Les dispositifs mis en œuvre dans le cadre de l’éducation prioritaire ont permis d’augmenter le nombre d’enseignants et de stabiliser les équipes enseignantes. Dans certains quartiers les enseignants sont perçus comme des interlocuteurs essentiels, se positionnant comme des « ensembliers » entre les habitants, les services de l’Éducation nationale, la ville et les associations.

 

♦ Par ailleurs, les services périscolaires et hors temps scolaire constituent l’un des leviers importants d’ouverture pour les enfants des quartiers et leurs parents. Une vaste palette d’offres de loisirs, d’activités culturelles et sportives y compris pendant les vacances scolaires, dans le quartier ou en-dehors, ainsi que d’actions de soutien à la parentalité sont proposés. Cependant, certains freins en limitent l’efficacité (faible coordination, faible capacité d’accueil, mais aussi défiance des habitants, interdits alimentaires).

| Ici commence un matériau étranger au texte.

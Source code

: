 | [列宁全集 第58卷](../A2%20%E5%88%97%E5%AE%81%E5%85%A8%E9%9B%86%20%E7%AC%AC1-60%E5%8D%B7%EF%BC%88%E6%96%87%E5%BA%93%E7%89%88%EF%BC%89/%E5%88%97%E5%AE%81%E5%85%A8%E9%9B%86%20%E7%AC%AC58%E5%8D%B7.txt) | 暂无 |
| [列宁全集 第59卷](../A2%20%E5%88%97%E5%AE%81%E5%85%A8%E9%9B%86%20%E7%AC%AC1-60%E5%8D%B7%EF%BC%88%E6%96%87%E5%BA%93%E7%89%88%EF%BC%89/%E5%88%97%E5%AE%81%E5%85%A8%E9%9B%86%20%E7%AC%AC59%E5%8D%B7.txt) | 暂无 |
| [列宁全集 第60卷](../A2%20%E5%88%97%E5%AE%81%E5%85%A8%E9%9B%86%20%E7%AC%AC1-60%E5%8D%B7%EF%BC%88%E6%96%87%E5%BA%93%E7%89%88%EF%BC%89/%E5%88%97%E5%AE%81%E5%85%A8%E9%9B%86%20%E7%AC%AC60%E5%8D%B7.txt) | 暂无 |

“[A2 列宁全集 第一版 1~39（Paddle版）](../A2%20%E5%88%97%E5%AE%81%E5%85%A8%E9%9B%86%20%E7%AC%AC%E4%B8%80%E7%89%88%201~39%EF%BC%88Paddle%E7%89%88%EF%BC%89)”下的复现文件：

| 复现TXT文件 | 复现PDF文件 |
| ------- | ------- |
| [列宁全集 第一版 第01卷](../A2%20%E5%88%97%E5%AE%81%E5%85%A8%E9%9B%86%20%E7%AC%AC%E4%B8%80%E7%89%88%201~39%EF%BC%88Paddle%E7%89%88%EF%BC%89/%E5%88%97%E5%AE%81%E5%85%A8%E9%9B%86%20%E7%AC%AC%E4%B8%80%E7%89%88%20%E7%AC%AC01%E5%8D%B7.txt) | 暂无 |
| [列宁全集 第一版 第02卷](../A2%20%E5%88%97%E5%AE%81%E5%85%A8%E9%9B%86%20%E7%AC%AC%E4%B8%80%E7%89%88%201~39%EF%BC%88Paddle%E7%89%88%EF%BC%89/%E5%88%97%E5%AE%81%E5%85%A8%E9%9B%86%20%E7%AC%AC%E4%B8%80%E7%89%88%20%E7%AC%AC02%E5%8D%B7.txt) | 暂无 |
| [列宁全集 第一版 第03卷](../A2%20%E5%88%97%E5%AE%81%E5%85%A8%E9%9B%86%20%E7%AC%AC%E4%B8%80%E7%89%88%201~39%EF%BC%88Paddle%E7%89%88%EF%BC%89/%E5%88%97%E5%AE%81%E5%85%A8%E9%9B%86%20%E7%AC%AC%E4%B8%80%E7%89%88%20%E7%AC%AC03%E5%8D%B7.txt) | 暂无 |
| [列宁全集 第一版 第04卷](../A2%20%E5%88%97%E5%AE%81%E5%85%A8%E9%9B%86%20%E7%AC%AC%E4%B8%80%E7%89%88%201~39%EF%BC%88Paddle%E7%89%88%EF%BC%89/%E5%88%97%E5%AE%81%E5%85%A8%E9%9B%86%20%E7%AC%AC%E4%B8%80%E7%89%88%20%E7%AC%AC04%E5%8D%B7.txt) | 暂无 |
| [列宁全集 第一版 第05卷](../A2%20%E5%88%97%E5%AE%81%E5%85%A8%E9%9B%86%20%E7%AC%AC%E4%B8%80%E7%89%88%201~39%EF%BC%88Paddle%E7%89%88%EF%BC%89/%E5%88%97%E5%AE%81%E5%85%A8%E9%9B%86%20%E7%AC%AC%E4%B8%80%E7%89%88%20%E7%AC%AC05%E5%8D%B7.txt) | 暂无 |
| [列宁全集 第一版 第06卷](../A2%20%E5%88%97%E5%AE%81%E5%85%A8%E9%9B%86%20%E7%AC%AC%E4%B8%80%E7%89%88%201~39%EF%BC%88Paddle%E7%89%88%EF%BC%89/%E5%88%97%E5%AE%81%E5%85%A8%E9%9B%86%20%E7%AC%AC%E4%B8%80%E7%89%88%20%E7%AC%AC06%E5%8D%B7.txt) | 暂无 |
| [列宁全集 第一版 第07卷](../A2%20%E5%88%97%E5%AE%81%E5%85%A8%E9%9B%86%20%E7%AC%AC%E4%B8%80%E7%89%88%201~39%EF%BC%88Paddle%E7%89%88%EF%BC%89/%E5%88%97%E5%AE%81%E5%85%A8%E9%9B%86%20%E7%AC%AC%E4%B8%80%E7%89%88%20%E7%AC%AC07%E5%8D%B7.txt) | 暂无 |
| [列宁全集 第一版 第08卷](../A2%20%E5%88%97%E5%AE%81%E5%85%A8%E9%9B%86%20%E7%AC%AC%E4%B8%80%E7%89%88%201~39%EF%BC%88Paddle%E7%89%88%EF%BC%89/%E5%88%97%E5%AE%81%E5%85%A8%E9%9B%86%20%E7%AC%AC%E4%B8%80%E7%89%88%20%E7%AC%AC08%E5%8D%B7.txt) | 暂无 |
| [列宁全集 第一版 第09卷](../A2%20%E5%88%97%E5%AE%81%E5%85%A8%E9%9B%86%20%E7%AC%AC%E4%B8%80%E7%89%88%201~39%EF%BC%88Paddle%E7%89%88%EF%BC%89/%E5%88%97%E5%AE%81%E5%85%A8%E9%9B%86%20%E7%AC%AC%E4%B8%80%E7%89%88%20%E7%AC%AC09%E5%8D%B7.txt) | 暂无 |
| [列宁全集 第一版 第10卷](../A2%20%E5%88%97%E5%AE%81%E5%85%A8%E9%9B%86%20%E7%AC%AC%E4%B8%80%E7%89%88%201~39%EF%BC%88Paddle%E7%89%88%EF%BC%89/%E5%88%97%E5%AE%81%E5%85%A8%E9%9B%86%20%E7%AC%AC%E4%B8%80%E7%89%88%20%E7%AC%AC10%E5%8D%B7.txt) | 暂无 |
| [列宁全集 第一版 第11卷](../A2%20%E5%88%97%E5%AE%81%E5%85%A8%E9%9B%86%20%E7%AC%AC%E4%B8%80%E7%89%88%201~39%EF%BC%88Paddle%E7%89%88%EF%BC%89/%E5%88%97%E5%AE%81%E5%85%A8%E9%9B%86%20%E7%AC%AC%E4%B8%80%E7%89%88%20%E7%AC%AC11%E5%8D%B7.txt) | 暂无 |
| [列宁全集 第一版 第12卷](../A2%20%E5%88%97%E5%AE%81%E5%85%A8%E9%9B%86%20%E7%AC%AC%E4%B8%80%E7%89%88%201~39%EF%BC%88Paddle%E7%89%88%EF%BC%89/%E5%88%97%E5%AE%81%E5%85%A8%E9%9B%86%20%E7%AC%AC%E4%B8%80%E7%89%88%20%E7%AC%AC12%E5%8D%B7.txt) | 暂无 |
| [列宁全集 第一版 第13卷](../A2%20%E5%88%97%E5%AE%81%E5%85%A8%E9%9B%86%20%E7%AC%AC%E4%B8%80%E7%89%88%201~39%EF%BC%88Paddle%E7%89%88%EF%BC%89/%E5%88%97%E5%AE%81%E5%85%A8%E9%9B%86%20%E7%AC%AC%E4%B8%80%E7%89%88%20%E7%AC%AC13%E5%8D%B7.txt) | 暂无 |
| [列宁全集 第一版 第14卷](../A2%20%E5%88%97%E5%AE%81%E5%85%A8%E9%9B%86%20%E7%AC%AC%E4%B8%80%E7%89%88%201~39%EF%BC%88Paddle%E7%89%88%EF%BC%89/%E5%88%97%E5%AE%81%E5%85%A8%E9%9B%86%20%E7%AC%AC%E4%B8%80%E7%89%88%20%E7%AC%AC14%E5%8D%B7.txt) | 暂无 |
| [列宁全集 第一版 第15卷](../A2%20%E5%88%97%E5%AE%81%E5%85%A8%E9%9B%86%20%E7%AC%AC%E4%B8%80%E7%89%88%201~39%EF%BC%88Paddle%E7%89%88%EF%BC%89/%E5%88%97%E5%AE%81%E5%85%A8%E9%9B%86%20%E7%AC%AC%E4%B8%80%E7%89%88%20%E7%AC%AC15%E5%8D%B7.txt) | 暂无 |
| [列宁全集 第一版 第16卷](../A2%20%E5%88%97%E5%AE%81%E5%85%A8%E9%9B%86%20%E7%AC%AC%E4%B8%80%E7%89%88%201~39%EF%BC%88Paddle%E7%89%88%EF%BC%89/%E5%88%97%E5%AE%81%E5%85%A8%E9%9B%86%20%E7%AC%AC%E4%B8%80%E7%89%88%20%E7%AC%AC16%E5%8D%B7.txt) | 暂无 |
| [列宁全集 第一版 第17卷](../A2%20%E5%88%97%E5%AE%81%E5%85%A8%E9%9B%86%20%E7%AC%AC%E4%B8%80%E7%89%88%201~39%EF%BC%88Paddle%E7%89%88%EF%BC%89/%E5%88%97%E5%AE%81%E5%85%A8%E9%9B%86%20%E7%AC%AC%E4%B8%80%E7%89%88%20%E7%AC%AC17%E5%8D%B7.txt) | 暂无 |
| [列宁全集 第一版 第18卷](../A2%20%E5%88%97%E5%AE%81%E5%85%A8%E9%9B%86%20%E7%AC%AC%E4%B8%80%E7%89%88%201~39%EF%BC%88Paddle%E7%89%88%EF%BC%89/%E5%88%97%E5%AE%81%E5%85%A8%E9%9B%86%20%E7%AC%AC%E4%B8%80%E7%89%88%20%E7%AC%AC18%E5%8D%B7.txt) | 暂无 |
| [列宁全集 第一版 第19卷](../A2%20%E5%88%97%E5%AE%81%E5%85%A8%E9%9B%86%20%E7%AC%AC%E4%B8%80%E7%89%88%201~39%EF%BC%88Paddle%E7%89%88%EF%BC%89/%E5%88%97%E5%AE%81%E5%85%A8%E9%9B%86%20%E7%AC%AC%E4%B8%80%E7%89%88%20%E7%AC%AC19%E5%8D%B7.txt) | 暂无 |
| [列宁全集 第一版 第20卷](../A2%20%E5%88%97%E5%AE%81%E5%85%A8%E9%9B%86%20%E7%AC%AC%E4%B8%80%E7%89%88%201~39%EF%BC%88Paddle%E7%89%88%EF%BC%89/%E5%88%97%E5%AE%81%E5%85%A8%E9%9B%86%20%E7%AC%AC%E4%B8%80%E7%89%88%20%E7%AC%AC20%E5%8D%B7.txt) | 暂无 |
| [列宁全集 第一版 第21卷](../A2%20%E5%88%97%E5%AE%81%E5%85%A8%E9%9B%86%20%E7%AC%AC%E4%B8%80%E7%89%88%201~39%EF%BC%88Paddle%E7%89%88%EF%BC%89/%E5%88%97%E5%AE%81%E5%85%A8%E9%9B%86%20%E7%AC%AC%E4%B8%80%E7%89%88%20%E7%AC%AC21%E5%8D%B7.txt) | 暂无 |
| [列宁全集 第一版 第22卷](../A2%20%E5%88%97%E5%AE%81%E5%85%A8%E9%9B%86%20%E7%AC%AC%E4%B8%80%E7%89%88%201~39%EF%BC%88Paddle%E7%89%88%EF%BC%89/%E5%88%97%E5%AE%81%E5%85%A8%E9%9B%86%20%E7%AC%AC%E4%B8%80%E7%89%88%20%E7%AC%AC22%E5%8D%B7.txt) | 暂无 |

Toutefois, les actions déployées dans le cadre de l’éducation prioritaire n’influent pas sur l’attractivité des QPV.

 

♦ L’économie

Par ailleurs, un phénomène de déprise économique et commerciale ininterrompue a caractérisé la dernière décennie dans les quartiers ; une étude conduite entre 2009 et 2011 sur 448 quartiers faisait état d’une proportion plus faible d’hypermarchés ou de supermarchés que dans les autres quartiers et une plus forte de commerces alimentaires discount ou exploités par des indépendants ; de surcroît, près du quart des commerces étaient considérés comme mal situés au sein de leur quartier ; 37% présentaient des problèmes de structure ou d’entretien ; la moitié des centres commerciaux proposait une offre peu diversifiée, 53% ne possédaient pas de « locomotive alimentaire », et 1/3 étaient fermés. De plus, la majorité déclare faire leurs « grosses courses alimentaires » hors du quartier, tandis que les « petites courses ” sont faites sur place dans des commerces communautaires.

Cette dévitalisation économique s’explique par le faible pouvoir d’achat des habitants.

 

Peu aidés par les dispositifs de développement économique qui s’y révèlent inefficaces, ces quartiers ne parviennent pas à attirer de nouvelles activités alors que les activités illicites, par nature mal mesurées mais bien réelles pour les habitants, s’y développent.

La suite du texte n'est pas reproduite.